GDP is a measure of gross spending or consumption and while this has indeed been increasing, even to this day, there are several weaknesses with GDP. GDP only measures the total amount of goods/services produced in society, it does not really distinguish whether these economic activities play a positive or negative effect on society.

Moreover the accounting derived from GDP seems a little suspect, for example GDP counts debts as income so if a country engages in deficit spending then this spending is counted as a component of GDP growth. In addition to this certain externalities such as environmental/ecosystem damage or climate change are not removed from GDP figures. In fact these negative factors may even contribute to GDP growth if some form of economic activity took place to limit the damage caused by these phenomenon.

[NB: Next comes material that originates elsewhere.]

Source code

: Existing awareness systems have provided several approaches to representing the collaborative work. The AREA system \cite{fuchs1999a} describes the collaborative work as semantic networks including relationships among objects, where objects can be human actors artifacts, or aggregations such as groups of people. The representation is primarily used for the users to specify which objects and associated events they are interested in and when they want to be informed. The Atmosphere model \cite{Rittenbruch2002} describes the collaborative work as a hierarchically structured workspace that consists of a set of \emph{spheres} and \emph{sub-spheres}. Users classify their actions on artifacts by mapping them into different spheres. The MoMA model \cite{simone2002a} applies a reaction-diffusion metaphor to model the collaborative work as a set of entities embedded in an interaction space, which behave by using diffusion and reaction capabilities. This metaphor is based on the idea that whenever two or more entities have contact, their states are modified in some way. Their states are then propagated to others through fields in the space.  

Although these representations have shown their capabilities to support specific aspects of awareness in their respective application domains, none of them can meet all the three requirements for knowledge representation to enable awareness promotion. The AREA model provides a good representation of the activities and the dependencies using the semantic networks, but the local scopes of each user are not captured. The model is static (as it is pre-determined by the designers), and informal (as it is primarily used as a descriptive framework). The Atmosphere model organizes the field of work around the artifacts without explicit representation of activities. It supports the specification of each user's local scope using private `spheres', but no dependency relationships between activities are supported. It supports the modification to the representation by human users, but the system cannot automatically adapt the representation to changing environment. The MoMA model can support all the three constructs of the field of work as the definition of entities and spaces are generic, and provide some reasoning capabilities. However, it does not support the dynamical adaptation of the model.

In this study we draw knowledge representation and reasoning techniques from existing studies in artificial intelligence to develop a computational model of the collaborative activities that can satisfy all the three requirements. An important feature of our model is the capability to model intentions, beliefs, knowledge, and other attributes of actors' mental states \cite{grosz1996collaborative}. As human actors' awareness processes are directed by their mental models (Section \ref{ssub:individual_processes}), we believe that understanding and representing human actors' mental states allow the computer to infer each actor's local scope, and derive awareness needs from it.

Ignoring these negative externalities seems a rather dishonest form of accounting. Other issues that come from GDP is it counts the liquidation of stock as income and this is important when this stock are non-renewable resources such as fossil fuels. These issues btw are not even addressed in the HDI indeed it is a source of criticism using that index. And these points come before we even get to the issue of various governments massaging the figures to promote greater GDP numbers than is warranted but that is another topic.

If we had something that measured net worth instead of income then that would provide a far more accurate picture of where we stand. If we did this then it is quite likely we are not growing, our net worth could be declining. This potential conflict of decreasing net growth but rising incomes would suggest that some of our recent growth is either non-sustainable (due to liquidation of non-renewable stocks) or that economic growth is becoming uneconomical (as the negative externalities are exceeding the benefits of growth). If you wish, you can check some articles written by Herman Daly; a expert economist who worked in the World Bank. He talks repeatedly about uneconomic growth. Granted you may not agree with what the man says but his ideas should be interesting nonetheless.

Just to be clear, I do not mean to turn this into a big thing. But I just say and wish to stress that a strong case can be made that perhaps, just maybe, things are not as great as they would appear. I do feel there is wisdom in challenging the status quo.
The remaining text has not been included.